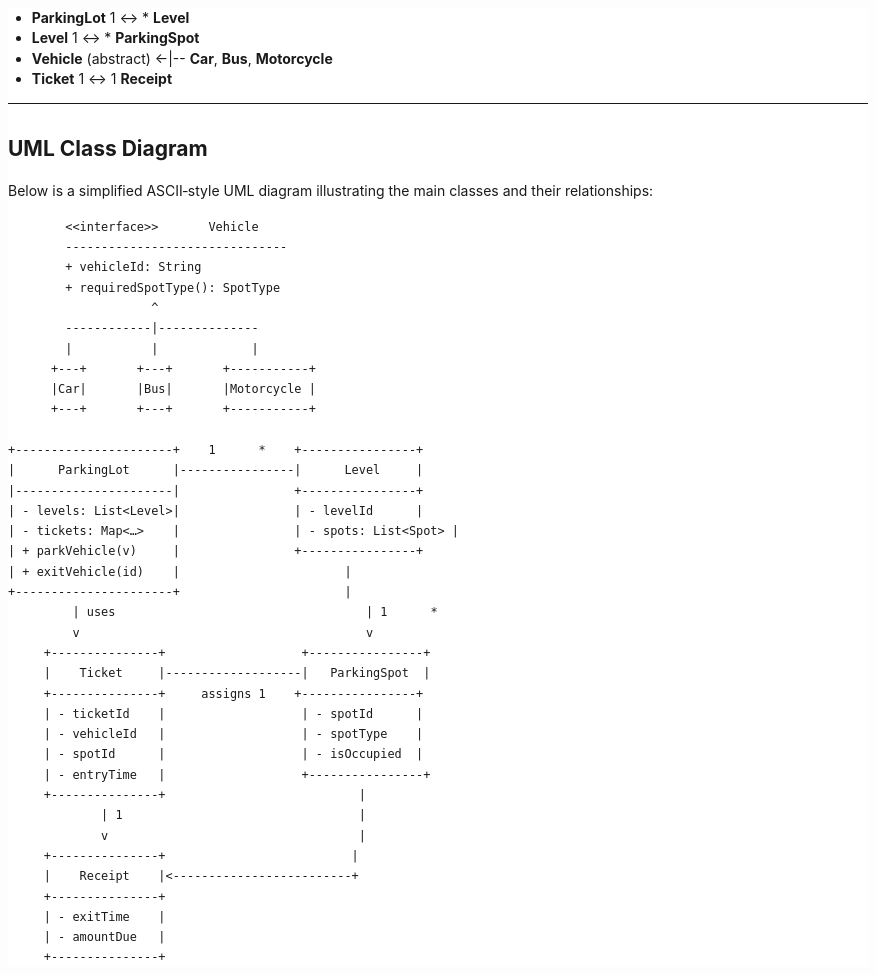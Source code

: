 * **ParkingLot** 1 ↔ \* **Level**
* **Level** 1 ↔ \* **ParkingSpot**
* **Vehicle** (abstract) ←|-- **Car**, **Bus**, **Motorcycle**
* **Ticket** 1 ↔ 1 **Receipt**

---

## UML Class Diagram

Below is a simplified ASCII‐style UML diagram illustrating the main classes and their relationships:

```
        <<interface>>       Vehicle
        -------------------------------
        + vehicleId: String
        + requiredSpotType(): SpotType
                    ^
        ------------|--------------
        |           |             |
      +---+       +---+       +-----------+
      |Car|       |Bus|       |Motorcycle |
      +---+       +---+       +-----------+

+----------------------+    1      *    +----------------+
|      ParkingLot      |----------------|      Level     |
|----------------------|                +----------------+
| - levels: List<Level>|                | - levelId      |
| - tickets: Map<…>    |                | - spots: List<Spot> |
| + parkVehicle(v)     |                +----------------+
| + exitVehicle(id)    |                       |
+----------------------+                       |
         | uses                                   | 1      *
         v                                        v
     +---------------+                   +----------------+
     |    Ticket     |-------------------|   ParkingSpot  |
     +---------------+     assigns 1    +----------------+
     | - ticketId    |                   | - spotId      |
     | - vehicleId   |                   | - spotType    |
     | - spotId      |                   | - isOccupied  |
     | - entryTime   |                   +----------------+
     +---------------+                           |
             | 1                                 |
             v                                   |
     +---------------+                          |
     |    Receipt    |<-------------------------+
     +---------------+
     | - exitTime    |
     | - amountDue   |
     +---------------+
```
^^^^^^^^^^^^^^^^
■ **YOUR TASK**
Print the complete listing exactly as it stands, without its pictures.

■ **SOLUTION TO THIS EXERCISE**
Source code

: * **ParkingLot** 1 ↔ \* **Level**
* **Level** 1 ↔ \* **ParkingSpot**
* **Vehicle** (abstract) ←|-- **Car**, **Bus**, **Motorcycle**
* **Ticket** 1 ↔ 1 **Receipt**

---

## UML Class Diagram

Below is a simplified ASCII‐style UML diagram illustrating the main classes and their relationships:

```
        <<interface>>       Vehicle
        -------------------------------
        + vehicleId: String
        + requiredSpotType(): SpotType
                    ^
        ------------|--------------
        |           |             |
      +---+       +---+       +-----------+
      |Car|       |Bus|       |Motorcycle |
      +---+       +---+       +-----------+

+----------------------+    1      *    +----------------+
|      ParkingLot      |----------------|      Level     |
|----------------------|                +----------------+
| - levels: List<Level>|                | - levelId      |
| - tickets: Map<…>    |                | - spots: List<Spot> |
| + parkVehicle(v)     |                +----------------+
| + exitVehicle(id)    |                       |
+----------------------+                       |
         | uses                                   | 1      *
         v                                        v
     +---------------+                   +----------------+
     |    Ticket     |-------------------|   ParkingSpot  |
     +---------------+     assigns 1    +----------------+
     | - ticketId    |                   | - spotId      |
     | - vehicleId   |                   | - spotType    |
     | - spotId      |                   | - isOccupied  |
     | - entryTime   |                   +----------------+
     +---------------+                           |
             | 1                                 |
             v                                   |
     +---------------+                          |
     |    Receipt    |<-------------------------+
     +---------------+
     | - exitTime    |
     | - amountDue   |
     +---------------+
```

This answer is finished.